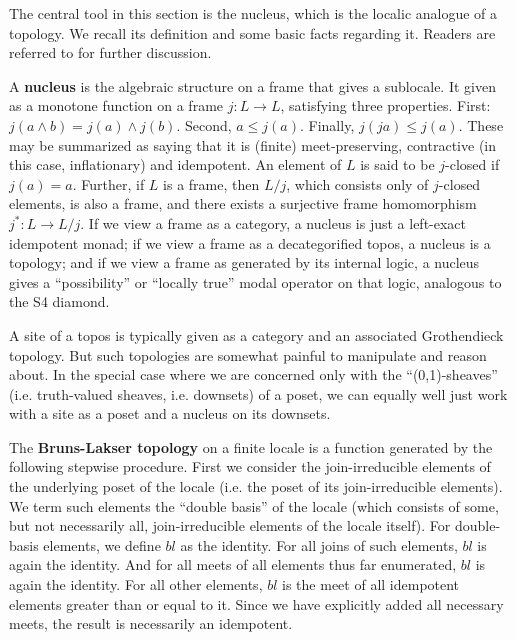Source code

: \documentclass[a4paper,USenglish,cleveref, autoref, thm-restate,authorcolumns]{lipics-v2019}
\begin{document}
The central tool in this section is the nucleus, which is the localic analogue of a topology. We recall its definition and some basic facts regarding it. Readers are referred to \cite{johnstone1982stone, vickers1996topology} for further discussion.

A \textbf{nucleus} is the algebraic structure on a frame that gives a sublocale. It given as a monotone function on a frame \(j : L \rightarrow L\), satisfying three properties. First: \(j(a \wedge b) = j(a) \wedge j(b)\). Second, \(a \le j(a)\). Finally, \(j(ja) \le j(a)\). These may be summarized as saying that it is (finite) meet-preserving, contractive (in this case, inflationary) and idempotent. An element of \(L\) is said to be \(j\)-closed if \(j(a)=a\). Further, if \(L\) is a frame, then \(L/j\), which consists only of \(j\)-closed elements, is also a frame, and there exists a surjective frame homomorphism \(j^* : L \rightarrow L/j\). If we view a frame as a category, a nucleus is just a left-exact idempotent monad; if we view a frame as a decategorified topos, a nucleus is a topology; and if we view a frame as generated by its internal logic, a nucleus gives a ``possibility'' or ``locally true'' modal operator on that logic, analogous to the S4 diamond.

A site of a topos is typically given as a category and an associated Grothendieck topology. But such topologies are somewhat painful to manipulate and reason about. In the special case where we are concerned only with the ``(0,1)-sheaves'' (i.e. truth-valued sheaves, i.e. downsets) of a poset, we can equally well just work with a site as a poset and a nucleus on its downsets.

\begin{definition}
The \textbf{Bruns-Lakser topology} on a finite locale is a function generated by the following stepwise procedure. First we consider the join-irreducible elements of the underlying poset of the locale (i.e. the poset of its join-irreducible elements). We term such elements the ``double basis'' of the locale (which consists of some, but not necessarily all, join-irreducible elements of the locale itself). For double-basis elements, we define \(bl\) as the identity. For all joins of such elements, \(bl\) is again the identity. And for all meets of all elements thus far enumerated, \(bl\) is again the identity. For all other elements, \(bl\) is the meet of all idempotent elements greater than or equal to it. Since we have explicitly added all necessary meets, the result is necessarily an idempotent.
\end{definition}
\end{document}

_Exercise objective:_
When you copy the records above, keep every word exact and drop the pictures.

_Answer box:_
Source code

: \documentclass[a4paper,USenglish,cleveref, autoref, thm-restate,authorcolumns]{lipics-v2019}
\begin{document}
The central tool in this section is the nucleus, which is the localic analogue of a topology. We recall its definition and some basic facts regarding it. Readers are referred to \cite{johnstone1982stone, vickers1996topology} for further discussion.

A \textbf{nucleus} is the algebraic structure on a frame that gives a sublocale. It given as a monotone function on a frame \(j : L \rightarrow L\), satisfying three properties. First: \(j(a \wedge b) = j(a) \wedge j(b)\). Second, \(a \le j(a)\). Finally, \(j(ja) \le j(a)\). These may be summarized as saying that it is (finite) meet-preserving, contractive (in this case, inflationary) and idempotent. An element of \(L\) is said to be \(j\)-closed if \(j(a)=a\). Further, if \(L\) is a frame, then \(L/j\), which consists only of \(j\)-closed elements, is also a frame, and there exists a surjective frame homomorphism \(j^* : L \rightarrow L/j\). If we view a frame as a category, a nucleus is just a left-exact idempotent monad; if we view a frame as a decategorified topos, a nucleus is a topology; and if we view a frame as generated by its internal logic, a nucleus gives a ``possibility'' or ``locally true'' modal operator on that logic, analogous to the S4 diamond.

A site of a topos is typically given as a category and an associated Grothendieck topology. But such topologies are somewhat painful to manipulate and reason about. In the special case where we are concerned only with the ``(0,1)-sheaves'' (i.e. truth-valued sheaves, i.e. downsets) of a poset, we can equally well just work with a site as a poset and a nucleus on its downsets.

\begin{definition}
The \textbf{Bruns-Lakser topology} on a finite locale is a function generated by the following stepwise procedure. First we consider the join-irreducible elements of the underlying poset of the locale (i.e. the poset of its join-irreducible elements). We term such elements the ``double basis'' of the locale (which consists of some, but not necessarily all, join-irreducible elements of the locale itself). For double-basis elements, we define \(bl\) as the identity. For all joins of such elements, \(bl\) is again the identity. And for all meets of all elements thus far enumerated, \(bl\) is again the identity. For all other elements, \(bl\) is the meet of all idempotent elements greater than or equal to it. Since we have explicitly added all necessary meets, the result is necessarily an idempotent.
\end{definition}
\end{document}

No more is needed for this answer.